Sort of interesting just to hear about the ups and downs of companies like dubsmash. They were often cited as an example of Berlin's future as a startup city [1]. They went from 35+ employees to 27 [2] to now 12 as they've stated in this post. They also moved from Berlin to New York, which seems to imply they felt like the city couldn't offer what they currently need. It looks like in the process of moving they didn't take that many of the employees with them (maybe this was also a way out of strict German employment rules?) Seems like a bit of an attempt at a restart (co-founder Roland Grenke seems to be gone, etc).
Looking at their rank history at AppAnnie, they were doing really well in 2015 but it's been downhill from there (from top 10 to >500 in all the major App store charts). How they were able to go from 140M to 350M downloads in the last year (compare this article with the techcrunch one) is a complete mystery. Also, stating your number of users without any qualifier (e.g. MAU) in a tech article is a bit of a red flag, in my experience that usually means that it's a vanity number (yearly active? Who knows).
It also sounds odd that they have 3 engineers and 12 employees. What do the other people do?
And hopefully they had more than 3 engineers back when they had 35 employees...but even then why would they choose to fire engineers and have that tech to non tech ratio?

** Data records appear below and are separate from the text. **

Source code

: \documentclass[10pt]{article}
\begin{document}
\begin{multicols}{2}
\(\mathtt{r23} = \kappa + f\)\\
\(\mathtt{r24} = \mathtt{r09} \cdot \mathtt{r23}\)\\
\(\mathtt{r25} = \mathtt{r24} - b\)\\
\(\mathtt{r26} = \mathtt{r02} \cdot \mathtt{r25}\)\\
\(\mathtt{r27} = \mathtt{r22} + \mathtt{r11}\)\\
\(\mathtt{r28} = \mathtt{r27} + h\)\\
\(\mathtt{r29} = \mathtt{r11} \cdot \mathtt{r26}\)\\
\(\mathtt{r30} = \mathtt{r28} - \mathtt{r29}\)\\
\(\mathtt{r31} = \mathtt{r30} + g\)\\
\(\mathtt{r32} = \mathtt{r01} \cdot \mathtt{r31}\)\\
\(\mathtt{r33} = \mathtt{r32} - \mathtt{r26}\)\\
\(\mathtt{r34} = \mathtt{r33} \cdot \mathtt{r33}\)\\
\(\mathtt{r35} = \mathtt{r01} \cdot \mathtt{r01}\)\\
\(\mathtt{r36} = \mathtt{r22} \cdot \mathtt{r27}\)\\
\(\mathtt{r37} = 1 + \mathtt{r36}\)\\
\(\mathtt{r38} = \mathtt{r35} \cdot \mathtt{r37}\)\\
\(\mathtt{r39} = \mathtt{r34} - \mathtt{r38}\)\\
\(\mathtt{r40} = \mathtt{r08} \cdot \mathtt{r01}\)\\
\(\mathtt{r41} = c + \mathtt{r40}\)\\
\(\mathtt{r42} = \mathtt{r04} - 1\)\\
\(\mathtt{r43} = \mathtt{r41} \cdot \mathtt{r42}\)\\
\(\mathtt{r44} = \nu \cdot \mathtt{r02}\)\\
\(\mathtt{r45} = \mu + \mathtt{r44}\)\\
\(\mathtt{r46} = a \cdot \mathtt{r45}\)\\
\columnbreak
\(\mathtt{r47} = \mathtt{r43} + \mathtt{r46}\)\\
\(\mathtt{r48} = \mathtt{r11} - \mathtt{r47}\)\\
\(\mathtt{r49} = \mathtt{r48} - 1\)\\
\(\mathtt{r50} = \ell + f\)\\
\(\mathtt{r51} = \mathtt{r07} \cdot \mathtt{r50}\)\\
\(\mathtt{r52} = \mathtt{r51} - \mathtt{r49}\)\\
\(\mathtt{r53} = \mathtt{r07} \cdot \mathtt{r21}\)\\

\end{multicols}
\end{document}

interesting, they even couldn't manage a basic signup process. app says my email is in the users list. when i try to login, it says no email is exist in their system. tried forgot option same. ok, hire someone to manage your acl part guys ,_,
Thought the same. My wild guess is that those engineers are at their career peek in terms of energy / ability to deliver glue code, but a few years behind getting to be a well-rounded engineer that can live/work sustainably.
Three engineers maintain code in Java, Swift, previously Objective-C, Go, Python (both Django and Flask), Node.JS, considering Kotlin, and additionally make use of Celery, RabbitMQ, React, Redux, Apollo, GraphQL, Postgres, Heroku, AWS, Jenkins, Kubernetes, Redis, DynamoDB, Elasticsearch, Algolia, Memcached, and more.
I might be an inexperienced engineer by comparison, but I'll be honest, that sounds absolutely fucking insane. These three people must be geniuses to be able to use all of that with sufficient mastery to effectively handle 200M users.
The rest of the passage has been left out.